Find the lines of the material below that include the string "Dijkstra", then copy each one.

-------- Records supplied

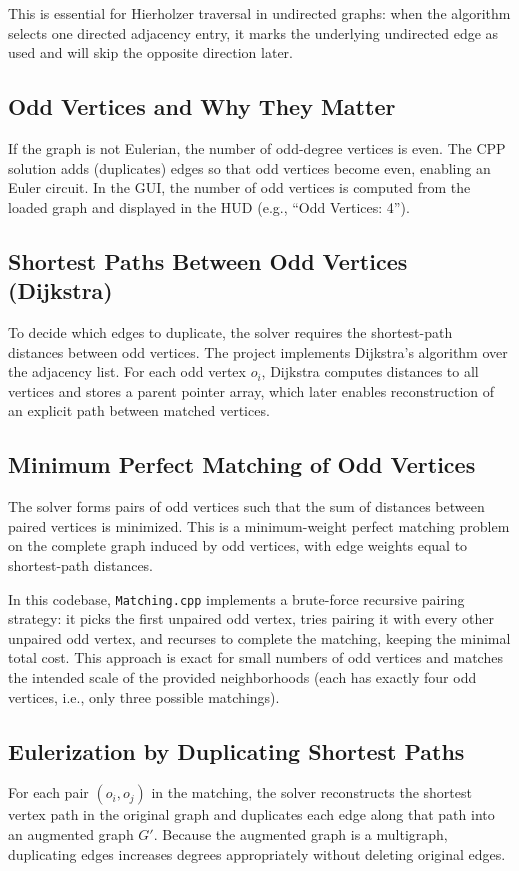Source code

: \documentclass[conference]{IEEEtran}
\begin{document}
This is essential for Hierholzer traversal in undirected graphs: when the algorithm selects one directed adjacency entry, it marks the underlying undirected edge as used and will skip the opposite direction later.

\subsection{Odd Vertices and Why They Matter}
If the graph is not Eulerian, the number of odd-degree vertices is even.
The CPP solution adds (duplicates) edges so that odd vertices become even, enabling an Euler circuit.
In the GUI, the number of odd vertices is computed from the loaded graph and displayed in the HUD (e.g., ``Odd Vertices: 4'').

\subsection{Shortest Paths Between Odd Vertices (Dijkstra)}
To decide which edges to duplicate, the solver requires the shortest-path distances between odd vertices.
The project implements Dijkstra's algorithm over the adjacency list.
For each odd vertex $o_i$, Dijkstra computes distances to all vertices and stores a parent pointer array, which later enables reconstruction of an explicit path between matched vertices.

\subsection{Minimum Perfect Matching of Odd Vertices}
The solver forms pairs of odd vertices such that the sum of distances between paired vertices is minimized.
This is a minimum-weight perfect matching problem on the complete graph induced by odd vertices, with edge weights equal to shortest-path distances.

In this codebase, \texttt{Matching.cpp} implements a brute-force recursive pairing strategy:
it picks the first unpaired odd vertex, tries pairing it with every other unpaired odd vertex, and recurses to complete the matching, keeping the minimal total cost.
This approach is exact for small numbers of odd vertices and matches the intended scale of the provided neighborhoods (each has exactly four odd vertices, i.e., only three possible matchings).

\subsection{Eulerization by Duplicating Shortest Paths}
For each pair $(o_i,o_j)$ in the matching, the solver reconstructs the shortest vertex path in the original graph and duplicates each edge along that path into an augmented graph $G'$.
Because the augmented graph is a multigraph, duplicating edges increases degrees appropriately without deleting original edges.
\end{document}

----------------

**Solved problem**
\subsection{Shortest Paths Between Odd Vertices (Dijkstra)}
The project implements Dijkstra's algorithm over the adjacency list.
For each odd vertex $o_i$, Dijkstra computes distances to all vertices and stores a parent pointer array, which later enables reconstruction of an explicit path between matched vertices.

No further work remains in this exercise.